TASK OBJECTIVE: Your answer should be one number, the count of lines in the entries holding the word "search".

======== DATA LISTING ========

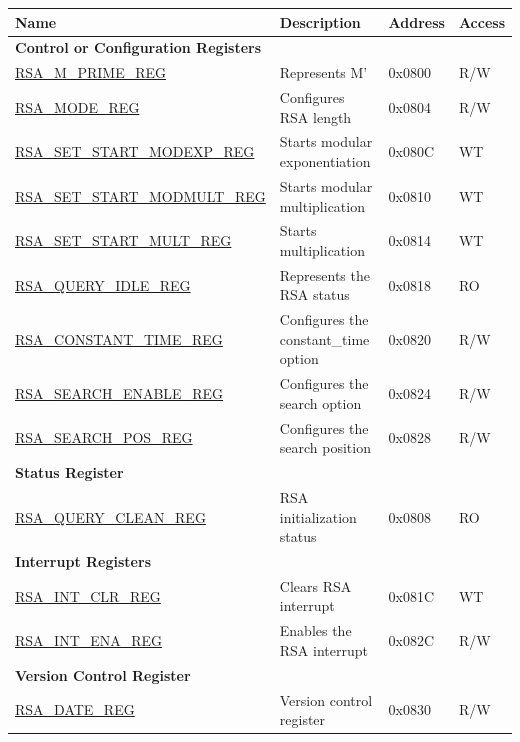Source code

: \begin{longtable}{ | l | l | l | l | }
\hline\rowcolor{lightgray}
\textbf{Name} & \textbf{Description} &  \textbf{Address} & \textbf{Access} \\ \hline
\endhead
\multicolumn{4}{|l|}{\textbf{Control or Configuration Registers}} \\ \hline
\hyperref[regdesc:RSAMPRIMEREG]{RSA\_M\_PRIME\_REG} & Represents M' & 0x0800 & R/W \\ \hline
\hyperref[regdesc:RSAMODEREG]{RSA\_MODE\_REG} & Configures RSA length & 0x0804 & R/W \\ \hline
\hyperref[regdesc:RSASETSTARTMODEXPREG]{RSA\_SET\_START\_MODEXP\_REG} & Starts modular exponentiation & 0x080C & WT \\ \hline
\hyperref[regdesc:RSASETSTARTMODMULTREG]{RSA\_SET\_START\_MODMULT\_REG} & Starts modular multiplication & 0x0810 & WT \\ \hline
\hyperref[regdesc:RSASETSTARTMULTREG]{RSA\_SET\_START\_MULT\_REG} & Starts multiplication & 0x0814 & WT \\ \hline
\hyperref[regdesc:RSAQUERYIDLEREG]{RSA\_QUERY\_IDLE\_REG} & Represents the RSA status & 0x0818 & RO \\ \hline
\hyperref[regdesc:RSACONSTANTTIMEREG]{RSA\_CONSTANT\_TIME\_REG} & Configures the constant\_time option & 0x0820 & R/W \\ \hline
\hyperref[regdesc:RSASEARCHENABLEREG]{RSA\_SEARCH\_ENABLE\_REG} & Configures the search option & 0x0824 & R/W \\ \hline
\hyperref[regdesc:RSASEARCHPOSREG]{RSA\_SEARCH\_POS\_REG} & Configures the search position & 0x0828 & R/W \\ \hline
\multicolumn{4}{|l|}{\textbf{Status Register}} \\ \hline
\hyperref[regdesc:RSAQUERYCLEANREG]{RSA\_QUERY\_CLEAN\_REG} & RSA initialization status & 0x0808 & RO \\ \hline
\multicolumn{4}{|l|}{\textbf{Interrupt Registers}} \\ \hline
\hyperref[regdesc:RSAINTCLRREG]{RSA\_INT\_CLR\_REG} & Clears RSA interrupt & 0x081C & WT \\ \hline
\hyperref[regdesc:RSAINTENAREG]{RSA\_INT\_ENA\_REG} & Enables the RSA interrupt & 0x082C & R/W \\ \hline
\multicolumn{4}{|l|}{\textbf{Version Control Register}} \\ \hline
\hyperref[regdesc:RSADATEREG]{RSA\_DATE\_REG} & Version control register & 0x0830 & R/W \\ \hline
\end{longtable}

========

OUTPUT OF THE EXERCISE: 2